Let me be clear, I am NOT a Government basher and I have served my country proudly and pay my fair share of taxes. To think that they are actually planning a "what if" that includes confiscation of Gold and Silver and other PM's just blew me away. Digging further into history showed me that before my time when the Great Depression was upon America this sort of thing happened all the time.

Will this be 1933 all over again? According to sources it won't be that bad and there does not seem to be any plans to outlaw the owning of physical Gold or Silver as the government imposed on us at that time. However, there are clearly plans laid down to begin to enact some sort of program to take physical PM's away from folks. 

There seems to be trigger figure that has been revealed from several others that indicate a price of $2,000.00. 

Here are some of the plans that are being talked about and keep in mind that these quotes are coming from very reputable people like silver analyst David Morgan, trend forecaster Gerald Celente and precious metals expert Jerry Western.

There is a plan to use the IMF (AKA US Treasury and Wall Street) to be the front man for the new world order and one currency.We also got disturbing news yesterday from an impeccable source that when gold touches $2,000 it’s confiscated in the USAfor about $200. Then it’s to be reissued by the Treasury for $10,000 per ounce to back the new IMF world currency using SDRS in 2011.  Large physical gold is being moved to Canada. (Editor's note: There are strong indications that Warren Buffet has already begun to move his PM's to Canada, where he owns two gold mines and obviously has the secure storage available)
Jerry Western, who wrote Got Gold? Get Gold!, writes that while the government won't overtly begin to confiscate PM's as they did in 1933 they will certainly resort to covert methods.

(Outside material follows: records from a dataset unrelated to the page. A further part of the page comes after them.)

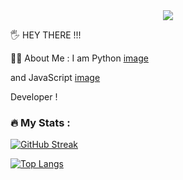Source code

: <div id="header" align="center">
  <img src="https://media.giphy.com/media/QpVUMRUJGokfqXyfa1/giphy.gif"/>
</div>

<img src="https://komarev.com/ghpvc/?username=per-mail&style=flat-square&color=blue" alt=""/>


:raised_hand_with_fingers_splayed:  HEY THERE !!! 

:man_technologist:  About Me :
I am Python [image](https://user-images.githubusercontent.com/20044595/178847253-014818ca-9f32-4d5c-b2fe-4b9324d5dfd3.png)

and JavaScript [image](https://pixabay.com/ru/vectors/javascript-js-%D0%BB%D0%BE%D0%B3%D0%BE%D1%82%D0%B8%D0%BF-%D0%B8%D1%81%D1%85%D0%BE%D0%B4%D0%BD%D1%8B%D0%B9-%D0%BA%D0%BE%D0%B4-736400)

Developer !
### :fire: My Stats :
[![GitHub Streak](http://github-readme-streak-stats.herokuapp.com?user=per-mail)](https://git.io/streak-stats)

[![Top Langs](https://github-readme-stats.vercel.app/api/top-langs/?username=per-mail&layout=compact&theme=vision-friendly-dark)](https://github.com/anuraghazra/github-readme-stats)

So, will it happen again? I’d have to say overtly, probably not. Never say never, but I believe that covertly it has already begun ...
…there’s the matter of gold and silver Exchange Traded Funds. Many of these funds, including the largest, are thought by many informed individuals, not to hold the metal they are purported to. At some point, if they don’t have the metal, they will default on their obligations to shareholders. Those shareholders who thought they owned gold will not…They will have had their gold taken from them. Confiscated.
The final implementation of confiscation will probably be in the form of confiscatory taxes. If taxes rise to 90% on any profit I must report, then it will be discouraging and not worth the effort to hold the metal. 
Qualifying all of this is of course necessary and I must say that it may not happen at all UNLESS the US decides to go back to a gold backed currency standard. That is exactly when FDR in 1933 moved to confiscate and ban gold ownership until 1973 when we transitioned to fiat currency.

One last bit of paranoia is this fact:

When ObamaCare was passed, we found out afterwards, new 1099 requirements which will force gold/silver merchants to declare all precious metals transactions over $600. Thus, the mechanism for tracking and taxing even small cash transactions has already been put into place. 

My conclusion is to advise you to keep an eye on what is happening in Washington via sources like this one, make your buys in small quantities (under 600 per transaction) and above all find a place to store those physical metals you are holding in a place that can't be found if someone comes looking!